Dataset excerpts
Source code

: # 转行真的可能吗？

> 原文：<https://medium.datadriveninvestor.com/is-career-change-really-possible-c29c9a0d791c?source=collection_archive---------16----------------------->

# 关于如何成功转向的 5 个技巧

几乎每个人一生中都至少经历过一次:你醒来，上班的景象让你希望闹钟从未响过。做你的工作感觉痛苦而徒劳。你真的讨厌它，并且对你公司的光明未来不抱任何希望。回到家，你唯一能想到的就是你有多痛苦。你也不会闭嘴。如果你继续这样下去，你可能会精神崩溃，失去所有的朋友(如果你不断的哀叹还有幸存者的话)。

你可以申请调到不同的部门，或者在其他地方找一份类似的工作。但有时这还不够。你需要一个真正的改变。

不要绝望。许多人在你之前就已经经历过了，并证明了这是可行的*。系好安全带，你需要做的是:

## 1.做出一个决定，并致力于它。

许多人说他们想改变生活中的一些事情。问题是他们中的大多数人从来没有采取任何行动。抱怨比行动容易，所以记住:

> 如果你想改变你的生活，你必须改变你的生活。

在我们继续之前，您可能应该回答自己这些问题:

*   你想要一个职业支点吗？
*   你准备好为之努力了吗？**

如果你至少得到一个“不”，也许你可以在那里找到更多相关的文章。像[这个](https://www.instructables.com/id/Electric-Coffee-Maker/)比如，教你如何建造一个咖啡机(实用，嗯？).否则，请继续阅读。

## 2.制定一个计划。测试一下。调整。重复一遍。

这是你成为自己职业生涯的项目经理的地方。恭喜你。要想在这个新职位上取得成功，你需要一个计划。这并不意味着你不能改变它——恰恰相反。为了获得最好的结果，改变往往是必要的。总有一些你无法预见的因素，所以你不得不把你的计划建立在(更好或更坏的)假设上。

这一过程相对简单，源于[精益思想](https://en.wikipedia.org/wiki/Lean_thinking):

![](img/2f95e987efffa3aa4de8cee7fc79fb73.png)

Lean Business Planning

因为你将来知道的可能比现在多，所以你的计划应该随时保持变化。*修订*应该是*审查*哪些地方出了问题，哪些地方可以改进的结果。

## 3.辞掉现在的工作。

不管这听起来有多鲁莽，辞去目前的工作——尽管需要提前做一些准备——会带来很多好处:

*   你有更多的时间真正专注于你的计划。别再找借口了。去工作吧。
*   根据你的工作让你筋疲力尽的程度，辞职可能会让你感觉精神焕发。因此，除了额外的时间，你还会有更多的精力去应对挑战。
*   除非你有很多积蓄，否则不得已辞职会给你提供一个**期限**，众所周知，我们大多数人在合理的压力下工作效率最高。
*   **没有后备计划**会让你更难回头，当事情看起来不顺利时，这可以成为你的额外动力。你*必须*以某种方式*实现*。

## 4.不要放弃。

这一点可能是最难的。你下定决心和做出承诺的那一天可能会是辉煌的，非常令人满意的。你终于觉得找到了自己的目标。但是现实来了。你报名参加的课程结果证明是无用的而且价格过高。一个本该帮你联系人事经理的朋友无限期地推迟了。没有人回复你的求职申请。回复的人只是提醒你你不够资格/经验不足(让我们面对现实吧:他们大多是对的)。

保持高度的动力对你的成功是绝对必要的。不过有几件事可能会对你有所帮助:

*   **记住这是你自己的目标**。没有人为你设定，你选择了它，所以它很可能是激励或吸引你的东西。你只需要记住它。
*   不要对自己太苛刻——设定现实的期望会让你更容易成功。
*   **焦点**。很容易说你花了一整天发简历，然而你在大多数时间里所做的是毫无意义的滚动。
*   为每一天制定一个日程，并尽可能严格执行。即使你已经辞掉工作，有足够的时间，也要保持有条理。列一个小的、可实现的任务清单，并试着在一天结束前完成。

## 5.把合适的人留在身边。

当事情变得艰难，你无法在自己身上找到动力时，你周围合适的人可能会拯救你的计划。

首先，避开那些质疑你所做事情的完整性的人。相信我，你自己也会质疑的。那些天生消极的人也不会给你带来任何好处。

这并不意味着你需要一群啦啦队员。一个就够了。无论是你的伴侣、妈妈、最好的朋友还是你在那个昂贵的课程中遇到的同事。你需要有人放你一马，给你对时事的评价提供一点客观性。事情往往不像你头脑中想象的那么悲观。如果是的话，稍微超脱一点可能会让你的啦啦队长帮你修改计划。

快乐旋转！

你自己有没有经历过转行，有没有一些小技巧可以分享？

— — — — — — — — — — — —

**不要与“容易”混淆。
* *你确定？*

HOW TO COMPLETE THIS TASK
Figure out how many lines in the entries above contain "https". Write only that number.

OUTPUT OF THE EXERCISE
3